* _EXERCISE_
The job is to output each record exactly as it stands, pictures excluded.

* _Dataset records_
-*-*-

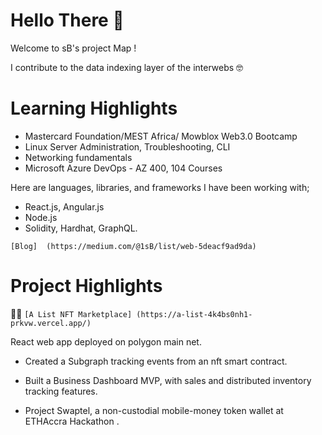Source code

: 
# Hello There 👋
Welcome to sB's project Map !


I contribute to the data indexing layer of the interwebs 🤓


# Learning Highlights
  - Mastercard Foundation/MEST Africa/ Mowblox Web3.0 Bootcamp
  - Linux Server Administration, Troubleshooting, CLI
  - Networking fundamentals
  - Microsoft Azure DevOps - AZ 400, 104 Courses 


Here are languages, libraries, and frameworks I have been working with;

 -  React.js, Angular.js
 -  Node.js
 -  Solidity, Hardhat, GraphQL.
 
   `[Blog]  (https://medium.com/@1sB/list/web-5deacf9ad9da) `
# Project Highlights


👨‍💻 `[A List NFT Marketplace] (https://a-list-4k4bs0nh1-prkvw.vercel.app/)`
   
   React web app deployed on polygon main net.
  
-  Created a Subgraph tracking events from an nft smart contract.
  
- Built a Business Dashboard MVP, with sales and distributed inventory tracking features.
  
- Project Swaptel, a non-custodial mobile-money token wallet at ETHAccra Hackathon .

  




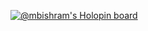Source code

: [![@mbishram's Holopin board](https://holopin.io/api/user/board?user=mbishram)](https://holopin.io/@mbishram)
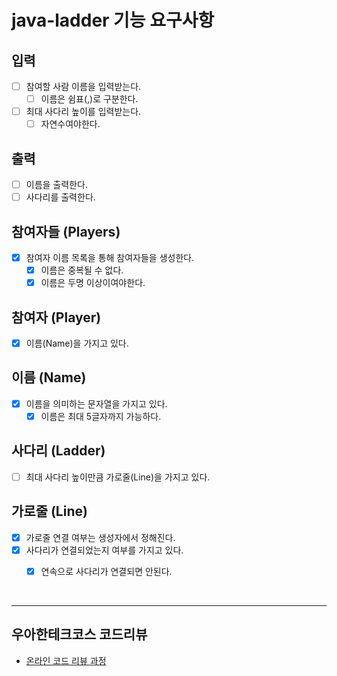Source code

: # java-ladder 기능 요구사항

## 입력
- [ ] 참여할 사람 이름을 입력받는다.
  - [ ] 이름은 쉼표(,)로 구분한다.
- [ ] 최대 사다리 높이를 입력받는다.
  - [ ] 자연수여야한다.

## 출력
- [ ] 이름을 출력한다.
- [ ] 사다리를 출력한다.

## 참여자들 (Players)
- [x] 참여자 이름 목록을 통해 참여자들을 생성한다.
  - [x] 이름은 중복될 수 없다.
  - [x] 이름은 두명 이상이여야한다.

## 참여자 (Player)
- [x] 이름(Name)을 가지고 있다.

## 이름 (Name)
- [x] 이름을 의미하는 문자열을 가지고 있다.
  - [x] 이름은 최대 5글자까지 가능하다.

## 사다리 (Ladder)
- [ ] 최대 사다리 높이만큼 가로줄(Line)을 가지고 있다.

## 가로줄 (Line)
- [x] 가로줄 연결 여부는 생성자에서 정해진다.
- [x] 사다리가 연결되었는지 여부를 가지고 있다.
  - [x] 연속으로 사다리가 연결되면 안된다.


<br>
<hr>

## 우아한테크코스 코드리뷰

- [온라인 코드 리뷰 과정](https://github.com/woowacourse/woowacourse-docs/blob/master/maincourse/README.md)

-*-*-

* _WRITTEN REPLY_
Source code

: 
# Hello There 👋
Welcome to sB's project Map !


I contribute to the data indexing layer of the interwebs 🤓


# Learning Highlights
  - Mastercard Foundation/MEST Africa/ Mowblox Web3.0 Bootcamp
  - Linux Server Administration, Troubleshooting, CLI
  - Networking fundamentals
  - Microsoft Azure DevOps - AZ 400, 104 Courses 


Here are languages, libraries, and frameworks I have been working with;

 -  React.js, Angular.js
 -  Node.js
 -  Solidity, Hardhat, GraphQL.
 
   `[Blog]  (https://medium.com/@1sB/list/web-5deacf9ad9da) `
# Project Highlights


👨‍💻 `[A List NFT Marketplace] (https://a-list-4k4bs0nh1-prkvw.vercel.app/)`
   
   React web app deployed on polygon main net.
  
-  Created a Subgraph tracking events from an nft smart contract.
  
- Built a Business Dashboard MVP, with sales and distributed inventory tracking features.
  
- Project Swaptel, a non-custodial mobile-money token wallet at ETHAccra Hackathon .

  




Source code

: [![@mbishram's Holopin board](https://holopin.io/api/user/board?user=mbishram)](https://holopin.io/@mbishram)
Source code

: # java-ladder 기능 요구사항

## 입력
- [ ] 참여할 사람 이름을 입력받는다.
  - [ ] 이름은 쉼표(,)로 구분한다.
- [ ] 최대 사다리 높이를 입력받는다.
  - [ ] 자연수여야한다.

## 출력
- [ ] 이름을 출력한다.
- [ ] 사다리를 출력한다.

## 참여자들 (Players)
- [x] 참여자 이름 목록을 통해 참여자들을 생성한다.
  - [x] 이름은 중복될 수 없다.
  - [x] 이름은 두명 이상이여야한다.

## 참여자 (Player)
- [x] 이름(Name)을 가지고 있다.

## 이름 (Name)
- [x] 이름을 의미하는 문자열을 가지고 있다.
  - [x] 이름은 최대 5글자까지 가능하다.

## 사다리 (Ladder)
- [ ] 최대 사다리 높이만큼 가로줄(Line)을 가지고 있다.

## 가로줄 (Line)
- [x] 가로줄 연결 여부는 생성자에서 정해진다.
- [x] 사다리가 연결되었는지 여부를 가지고 있다.
  - [x] 연속으로 사다리가 연결되면 안된다.


<br>
<hr>

## 우아한테크코스 코드리뷰

- [온라인 코드 리뷰 과정](https://github.com/woowacourse/woowacourse-docs/blob/master/maincourse/README.md)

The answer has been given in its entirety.